DESCRIPTION OF THE TASK. Search the data for the word "令原行列式为" and copy out every line that has it.

THE RECORDS.
=======
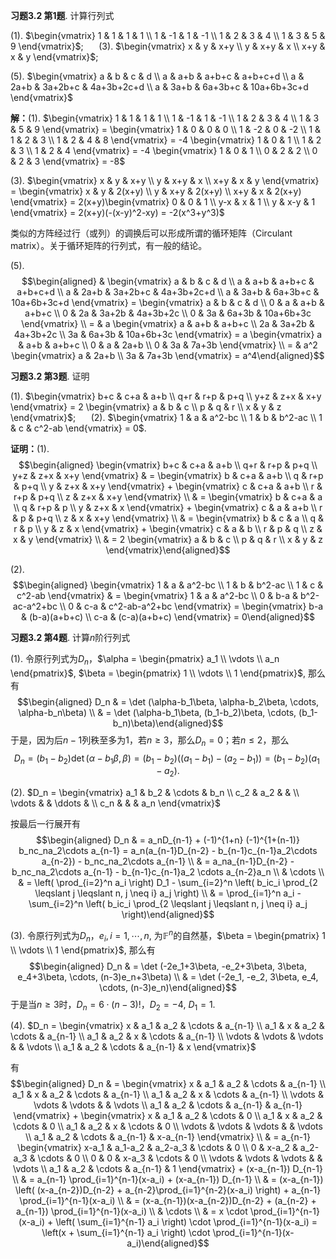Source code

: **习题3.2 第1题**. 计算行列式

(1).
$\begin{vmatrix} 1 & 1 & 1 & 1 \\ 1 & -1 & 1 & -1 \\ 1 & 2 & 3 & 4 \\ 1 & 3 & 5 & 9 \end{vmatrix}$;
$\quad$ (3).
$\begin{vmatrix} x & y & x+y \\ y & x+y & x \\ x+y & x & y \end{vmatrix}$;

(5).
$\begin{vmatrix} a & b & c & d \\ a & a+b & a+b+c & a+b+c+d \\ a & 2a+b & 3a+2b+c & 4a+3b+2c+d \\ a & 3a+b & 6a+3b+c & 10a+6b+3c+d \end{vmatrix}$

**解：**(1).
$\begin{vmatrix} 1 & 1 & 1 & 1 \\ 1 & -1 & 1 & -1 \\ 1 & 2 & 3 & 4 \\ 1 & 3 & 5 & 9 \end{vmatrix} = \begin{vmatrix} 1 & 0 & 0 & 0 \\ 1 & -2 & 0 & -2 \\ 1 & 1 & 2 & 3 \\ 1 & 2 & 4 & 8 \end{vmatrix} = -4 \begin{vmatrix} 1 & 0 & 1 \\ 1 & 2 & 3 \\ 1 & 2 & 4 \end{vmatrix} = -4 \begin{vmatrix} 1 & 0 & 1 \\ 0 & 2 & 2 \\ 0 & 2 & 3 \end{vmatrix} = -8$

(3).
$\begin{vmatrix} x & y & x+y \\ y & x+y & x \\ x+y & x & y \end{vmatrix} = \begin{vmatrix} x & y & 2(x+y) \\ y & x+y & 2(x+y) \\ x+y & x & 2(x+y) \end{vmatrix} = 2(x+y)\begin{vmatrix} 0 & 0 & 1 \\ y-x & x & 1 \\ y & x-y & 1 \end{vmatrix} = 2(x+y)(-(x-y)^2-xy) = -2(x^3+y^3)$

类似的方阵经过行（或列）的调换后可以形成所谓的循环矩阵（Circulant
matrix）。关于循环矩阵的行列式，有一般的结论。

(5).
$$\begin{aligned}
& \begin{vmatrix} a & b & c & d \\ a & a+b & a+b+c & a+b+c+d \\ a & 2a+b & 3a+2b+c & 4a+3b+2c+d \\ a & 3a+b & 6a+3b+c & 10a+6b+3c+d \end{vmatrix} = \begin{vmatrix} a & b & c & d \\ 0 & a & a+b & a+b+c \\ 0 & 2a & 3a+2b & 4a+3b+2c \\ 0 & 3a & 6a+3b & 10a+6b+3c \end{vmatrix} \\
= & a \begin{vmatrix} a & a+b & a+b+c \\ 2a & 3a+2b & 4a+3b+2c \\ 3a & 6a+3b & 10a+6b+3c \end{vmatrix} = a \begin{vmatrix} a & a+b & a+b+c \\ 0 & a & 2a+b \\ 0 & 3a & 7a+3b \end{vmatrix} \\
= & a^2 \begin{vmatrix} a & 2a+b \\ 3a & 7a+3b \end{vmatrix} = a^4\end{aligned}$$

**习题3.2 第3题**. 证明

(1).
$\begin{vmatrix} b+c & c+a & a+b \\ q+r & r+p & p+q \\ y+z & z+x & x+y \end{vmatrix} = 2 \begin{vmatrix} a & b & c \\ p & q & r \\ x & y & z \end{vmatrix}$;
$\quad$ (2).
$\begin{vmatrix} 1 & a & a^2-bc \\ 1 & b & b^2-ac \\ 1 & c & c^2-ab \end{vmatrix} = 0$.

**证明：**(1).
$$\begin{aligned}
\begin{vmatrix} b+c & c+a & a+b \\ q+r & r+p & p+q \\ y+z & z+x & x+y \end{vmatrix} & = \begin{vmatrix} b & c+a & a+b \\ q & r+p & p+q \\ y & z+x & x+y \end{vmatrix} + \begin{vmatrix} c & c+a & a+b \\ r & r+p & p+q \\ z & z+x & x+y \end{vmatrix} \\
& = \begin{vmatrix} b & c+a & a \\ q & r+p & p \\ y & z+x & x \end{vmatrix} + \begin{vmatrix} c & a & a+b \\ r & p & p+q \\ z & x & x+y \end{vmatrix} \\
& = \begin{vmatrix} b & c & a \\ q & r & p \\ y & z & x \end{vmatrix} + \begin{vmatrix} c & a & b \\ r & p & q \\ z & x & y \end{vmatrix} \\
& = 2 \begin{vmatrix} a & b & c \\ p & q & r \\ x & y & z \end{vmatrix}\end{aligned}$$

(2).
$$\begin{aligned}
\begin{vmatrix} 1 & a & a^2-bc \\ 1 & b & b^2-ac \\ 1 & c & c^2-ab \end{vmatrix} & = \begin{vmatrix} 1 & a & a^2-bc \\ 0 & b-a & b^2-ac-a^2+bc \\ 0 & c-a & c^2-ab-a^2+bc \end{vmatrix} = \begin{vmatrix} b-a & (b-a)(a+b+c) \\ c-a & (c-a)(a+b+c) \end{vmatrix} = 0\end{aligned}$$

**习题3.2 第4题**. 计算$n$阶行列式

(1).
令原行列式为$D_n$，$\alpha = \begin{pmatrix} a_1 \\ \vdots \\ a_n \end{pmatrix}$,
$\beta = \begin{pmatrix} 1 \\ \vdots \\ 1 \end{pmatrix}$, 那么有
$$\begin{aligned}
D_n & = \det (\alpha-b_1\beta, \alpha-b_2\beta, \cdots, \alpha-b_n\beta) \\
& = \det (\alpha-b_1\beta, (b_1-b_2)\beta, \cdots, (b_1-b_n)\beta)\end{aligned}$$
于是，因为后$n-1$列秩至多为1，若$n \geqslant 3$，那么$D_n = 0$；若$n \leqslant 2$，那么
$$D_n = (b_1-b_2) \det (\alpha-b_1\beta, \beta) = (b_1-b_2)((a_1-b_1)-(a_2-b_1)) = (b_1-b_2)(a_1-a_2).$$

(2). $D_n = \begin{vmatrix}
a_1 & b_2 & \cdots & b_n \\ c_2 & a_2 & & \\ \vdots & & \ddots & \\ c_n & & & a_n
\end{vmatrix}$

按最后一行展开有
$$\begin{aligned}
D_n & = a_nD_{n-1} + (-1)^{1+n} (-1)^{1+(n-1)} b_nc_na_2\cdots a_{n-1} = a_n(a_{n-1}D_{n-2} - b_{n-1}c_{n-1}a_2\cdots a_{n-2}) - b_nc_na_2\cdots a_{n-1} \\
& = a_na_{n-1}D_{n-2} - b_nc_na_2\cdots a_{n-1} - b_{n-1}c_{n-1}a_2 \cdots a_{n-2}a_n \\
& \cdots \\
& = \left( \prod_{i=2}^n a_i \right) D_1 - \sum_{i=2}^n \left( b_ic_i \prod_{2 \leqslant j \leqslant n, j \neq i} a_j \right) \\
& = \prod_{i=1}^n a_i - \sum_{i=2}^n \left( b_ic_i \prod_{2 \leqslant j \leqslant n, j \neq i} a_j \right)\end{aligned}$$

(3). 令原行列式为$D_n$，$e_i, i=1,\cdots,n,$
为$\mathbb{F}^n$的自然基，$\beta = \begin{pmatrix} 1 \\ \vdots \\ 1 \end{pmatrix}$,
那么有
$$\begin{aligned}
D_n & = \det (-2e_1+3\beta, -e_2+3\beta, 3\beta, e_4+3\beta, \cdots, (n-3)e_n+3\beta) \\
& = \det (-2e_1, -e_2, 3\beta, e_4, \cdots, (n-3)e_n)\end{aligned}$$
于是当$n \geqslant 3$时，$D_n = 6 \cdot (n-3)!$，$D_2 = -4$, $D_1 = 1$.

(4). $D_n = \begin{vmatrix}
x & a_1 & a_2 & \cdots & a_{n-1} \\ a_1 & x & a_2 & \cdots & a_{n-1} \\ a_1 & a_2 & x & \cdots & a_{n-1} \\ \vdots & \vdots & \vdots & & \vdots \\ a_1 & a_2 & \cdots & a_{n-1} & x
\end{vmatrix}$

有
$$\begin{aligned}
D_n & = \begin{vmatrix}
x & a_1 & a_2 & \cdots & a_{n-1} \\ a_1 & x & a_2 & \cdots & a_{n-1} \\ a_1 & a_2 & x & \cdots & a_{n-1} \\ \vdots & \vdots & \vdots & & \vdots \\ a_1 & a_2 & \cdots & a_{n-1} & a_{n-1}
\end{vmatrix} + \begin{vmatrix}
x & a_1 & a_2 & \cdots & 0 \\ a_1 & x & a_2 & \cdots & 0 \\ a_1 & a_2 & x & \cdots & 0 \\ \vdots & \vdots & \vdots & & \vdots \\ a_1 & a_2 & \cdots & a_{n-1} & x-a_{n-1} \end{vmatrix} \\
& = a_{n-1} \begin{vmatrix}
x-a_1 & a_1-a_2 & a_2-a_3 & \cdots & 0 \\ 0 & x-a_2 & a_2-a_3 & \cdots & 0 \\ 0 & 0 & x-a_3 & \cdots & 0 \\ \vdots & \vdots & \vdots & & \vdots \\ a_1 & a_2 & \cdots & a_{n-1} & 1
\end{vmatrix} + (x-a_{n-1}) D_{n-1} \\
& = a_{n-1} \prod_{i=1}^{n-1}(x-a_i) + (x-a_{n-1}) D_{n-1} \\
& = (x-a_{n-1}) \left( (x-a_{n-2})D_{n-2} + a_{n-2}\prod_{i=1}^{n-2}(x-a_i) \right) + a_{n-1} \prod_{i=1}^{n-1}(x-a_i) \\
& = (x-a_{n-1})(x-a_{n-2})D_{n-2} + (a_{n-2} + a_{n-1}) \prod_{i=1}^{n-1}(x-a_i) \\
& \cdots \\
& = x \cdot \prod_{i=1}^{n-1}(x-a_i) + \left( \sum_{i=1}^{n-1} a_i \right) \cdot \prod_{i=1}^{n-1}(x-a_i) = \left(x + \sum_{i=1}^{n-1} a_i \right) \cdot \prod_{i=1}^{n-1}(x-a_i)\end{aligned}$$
=======
EXERCISE RESPONSE.
令原行列式为$D_n$，$\alpha = \begin{pmatrix} a_1 \\ \vdots \\ a_n \end{pmatrix}$,
(3). 令原行列式为$D_n$，$e_i, i=1,\cdots,n,$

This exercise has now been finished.